Именно таков мир в рассказах Фоменко: все связи, родственные, человеческие, оборваны, вчерашние — советские — ценности — натурально руины, и ад даже не центр мира, потому что он везде, и внутри человека тоже.
Откатываемся назад, к Рафеенко. Ближе всего к нему — по духу, по технике, по белой магии — тоже, как и Фоменко, нечасто публикующийся [44] Саша Протяг, более известный как режиссер, чьи короткометражные фильмы весьма любимы ценителями украинского независимого кино. Мир Протяга менее буффонаден, иногда более лиричен, чем у Рафеенко, а метаморфозы и перевоплощения в нем происходят как бы на уровне сна, но ритмика, музыкальность (Протяг — и поэт) играют в нем ту же роль — двигают, вернее — несут на крыльях сюжет:
«Зарождались где-то далеко — в невыученных стихах безбрежности, в нерифмующихся прочерках вольготности — в незаданных направлениях невыученности стихов безбрежности, в насильно зарифмованных нерифмующихся прочерках вольготности — зарождались, следовательно, в полях, а уж затем доносились по частям (и по пóчастям, и по попóчастям) до музыкальной школы, где сгущались (как щам и антиэты и антитоты), и вновь обретали (при-, при-) свой первоначальный облик, зародившихся где-то далеко — в невостр. безбр., в нерифм» [45].
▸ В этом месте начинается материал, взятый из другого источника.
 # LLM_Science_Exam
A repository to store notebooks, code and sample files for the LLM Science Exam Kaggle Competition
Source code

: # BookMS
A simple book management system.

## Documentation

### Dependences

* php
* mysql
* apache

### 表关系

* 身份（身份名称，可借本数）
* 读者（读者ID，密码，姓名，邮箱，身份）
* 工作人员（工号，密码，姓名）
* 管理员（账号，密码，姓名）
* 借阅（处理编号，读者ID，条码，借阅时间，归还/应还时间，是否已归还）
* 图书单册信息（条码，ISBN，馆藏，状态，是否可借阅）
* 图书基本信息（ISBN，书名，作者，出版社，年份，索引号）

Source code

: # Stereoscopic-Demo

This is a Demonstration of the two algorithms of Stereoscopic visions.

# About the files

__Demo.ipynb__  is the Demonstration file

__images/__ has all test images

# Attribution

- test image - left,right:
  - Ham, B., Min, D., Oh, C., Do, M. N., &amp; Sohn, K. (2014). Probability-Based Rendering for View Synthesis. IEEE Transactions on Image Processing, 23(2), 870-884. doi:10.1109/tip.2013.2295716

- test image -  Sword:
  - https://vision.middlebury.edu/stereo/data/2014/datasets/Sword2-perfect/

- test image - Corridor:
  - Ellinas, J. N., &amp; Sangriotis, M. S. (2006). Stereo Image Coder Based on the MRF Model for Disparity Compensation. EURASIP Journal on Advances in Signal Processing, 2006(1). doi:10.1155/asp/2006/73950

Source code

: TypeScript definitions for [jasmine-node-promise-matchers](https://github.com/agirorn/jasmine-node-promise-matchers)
Свое место в донецком магическом постмодернизме и у еще одного кинорежиссера — Сергея Шаталова, поэта, неутомимого культуртрегера, организатора литмероприятий и вечеров, составителя антологий [46], шорт-листера «Русской Премии» (2013, номинация «За вклад в развитие и сбережение традиций русской культуры за пределами Российской Федерации»), на которую он был выдвинут за «Антологию странного рассказа» и «международный литературно-художественный альманах» «Четыре сантиметра луны», что издается им в Донецке с 2008 года (это продолжение или, лучше сказать, — реинкарнация шаталовского же журнала «Многоточие» начала 1990-х). Его небольшой, тридцатистраничный, сборник рассказов «Синева небес» (Киев, «Профсоюз литераторов») вышел в 1992 году, а новая проза публиковалась в различных сборниках, журналах [47], антологиях. Но то, что оба они, Шаталов и Протяг, профессионалы в кино (Шаталов — документалист [48]), ничуть их не сближает в литературе: в рассказах Шаталова преобладает притчевое начало и многие из них строятся в виде диалогов, разной степени театральности. Но даже не в этом дело, от всех других донецких магических постмодернистов Шаталова отличает то, что наследует он своим любимым сюрреалистам, и метаморфозы того-этого в его текстах — резкие, ломкие, мгновенные, как у них, без плавного, погружающего в себя перехода, без видимого глазом постепенного изменения, происходящего с предметами, явлениями, человеком. Поэтому часто рассказы Шаталова (те, что бездиалоговые) представляют из себя картинку, или смену картинок, как во встряхиваемом калейдоскопе:
«Кому в голову пришло прибивать мух к их временному пристанищу? Они барахтались в недоумении, краснели, синели и, облачившись в нечто непроницаемо матовое, продолжали „лететь”. Видимо, таким образом потолок подключался к подвижной карте звездного неба, насмерть пугая случайного созерцателя (так не бывает! а если и бывает, то…)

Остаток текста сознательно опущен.